June 2, 2005
Researchers at the University of Alberta have proven the potential for constructing electronic circuitry on a molecular scale, a breakthrough that could shatter the limitations of conventional transistor technology and pave the way for smaller, faster, cheaper microelectronic devices.
The report by National Research Council National Institute of Nanotechnology's Molecular Scale Development Group, led by U of A physics professor and iCORE Chair in Nanoscale Information and Communication Technologies Dr. Robert Wolkow, has been published in the June 2005 issue of the scientific journal Nature.
Wolkow said his team has proven that a single molecule can be controllably charged while all the surrounding molecules remain neutral, causing it to act as a basic transistor. Transistors control the flow of current in most electronic devices and are combined to form integrated circuits used to make the microprocessors and memory chips that drive everything from computers and cell phones to household appliances.
But where conventional transistors might use a million electrons to switch a current, Wolkow's team was able to control the current through a hydrocarbon molecule using a single atom.
Wolkow emphasized that, while the concept his team tested is a long way from practical application, it undoubtedly fits the definition of a transistor, which has three terminals - an 'in,' and 'out,' and a control outlet.
"To call something a transistor, it needs a control element," Wolkow said. "We have control, but it's very sluggish and slow right now. It takes us on the order of minutes to change conditions that make current go or not, so for any computer technology, this thing is today impractical. But it's not hopeless. There are many hurdles, but there aren't any we see as insurmountable."
In fact, the research team has already cleared what appeared to be insurmountable obstacles in manipulating molecules measuring one one-billionth of a metre in size."It's very hard to connect wires to a molecule," Wolkow said. "Imagine trying to bring three watermelons together all to touch something the size of a poppy seed. You couldn't do it - you could make two watermelons touch a poppy seed, and even that would be kind of difficult, holding that poppy seed in place. But then to bring in the third watermelon is impossible - you can't have all three touching such a small object."
To solve this problem, the "transistor" molecule was placed on a silicon surface that had been exposed to hydrogen gas, so that each silicon atom was capped with a hydrogen atom. By removing the hydrogen cap from single silicon atom, that silicon atom could be made to conduct a charge while the surrounding atoms remained neutral. The tip of a powerful scanning tunneling microscope served as the on/off switch.

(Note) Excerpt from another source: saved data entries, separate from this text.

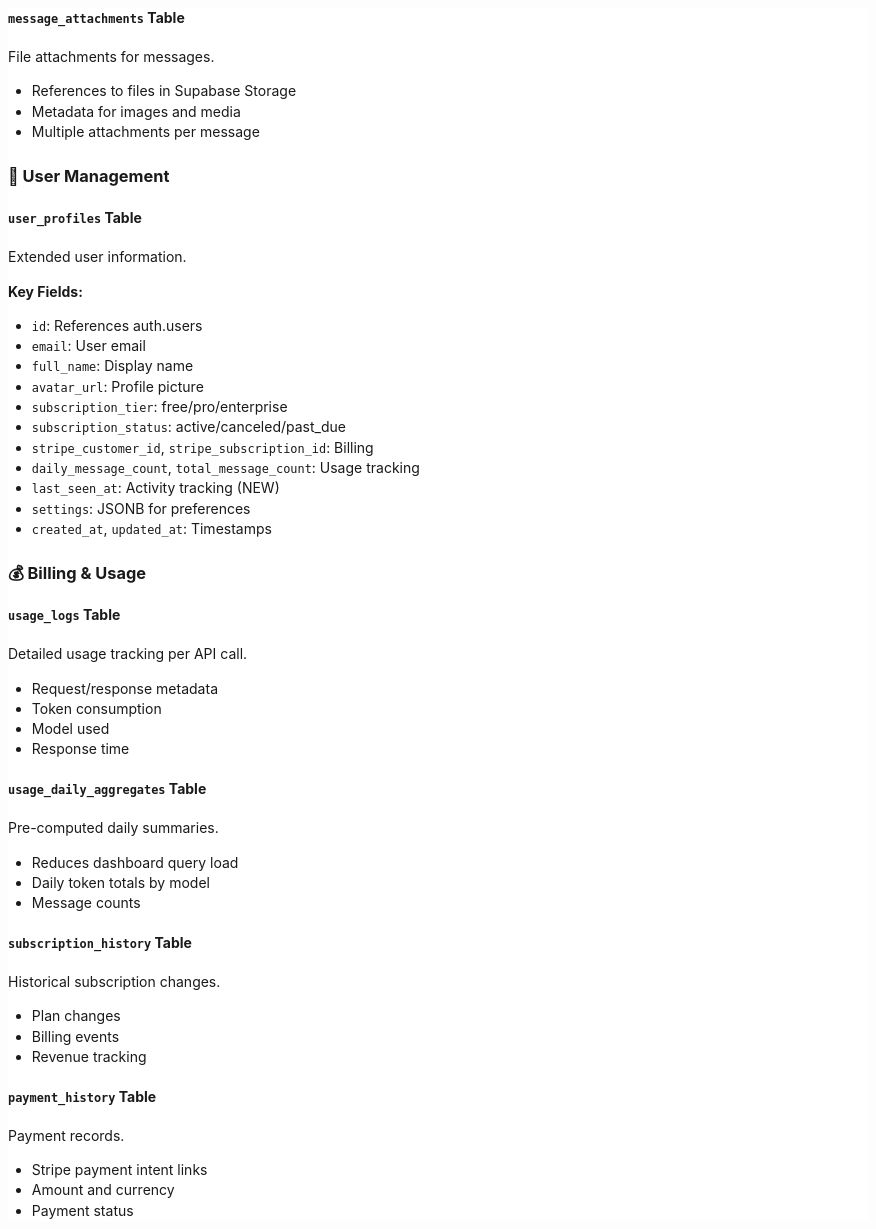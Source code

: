#### `message_attachments` Table
File attachments for messages.
- References to files in Supabase Storage
- Metadata for images and media
- Multiple attachments per message

### 👤 User Management

#### `user_profiles` Table
Extended user information.

**Key Fields:**
- `id`: References auth.users
- `email`: User email
- `full_name`: Display name
- `avatar_url`: Profile picture
- `subscription_tier`: free/pro/enterprise
- `subscription_status`: active/canceled/past_due
- `stripe_customer_id`, `stripe_subscription_id`: Billing
- `daily_message_count`, `total_message_count`: Usage tracking
- `last_seen_at`: Activity tracking (NEW)
- `settings`: JSONB for preferences
- `created_at`, `updated_at`: Timestamps

### 💰 Billing & Usage

#### `usage_logs` Table
Detailed usage tracking per API call.
- Request/response metadata
- Token consumption
- Model used
- Response time

#### `usage_daily_aggregates` Table
Pre-computed daily summaries.
- Reduces dashboard query load
- Daily token totals by model
- Message counts

#### `subscription_history` Table
Historical subscription changes.
- Plan changes
- Billing events
- Revenue tracking

#### `payment_history` Table
Payment records.
- Stripe payment intent links
- Amount and currency
- Payment status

Practical nanoscale transistors may be decades away, Wolkow said, but the potential to create smaller, faster, more efficient electronic devices with minimal energy and material requirements is a powerful incentive to pursue this line of research. But, he added, the challenges are considerable.
"We need to make such an entity work without the need for a million-dollar scanning tunneling microscope hovering over each molecule. We'd like to get these things down to where they cost pennies. It's an engineering feat to put the right structures in place. We need to make a solid-state structure that provides that other contact which was provided by the probe of our scanning microscope."
Wolkow said the lead author of the study, U of A postdoctoral fellow Dr. Paul Piva, deserves special mention for championing the research and mustering the expertise of the his collaborators to design the concept and test it "in every way imaginable." Funding for the research was provided by iCORE, the National Research Council, Science and Engineering Research Canada (NSERC), the Canada Foundation for Innovation, the U of A and the Canadian Institute for Advanced Research.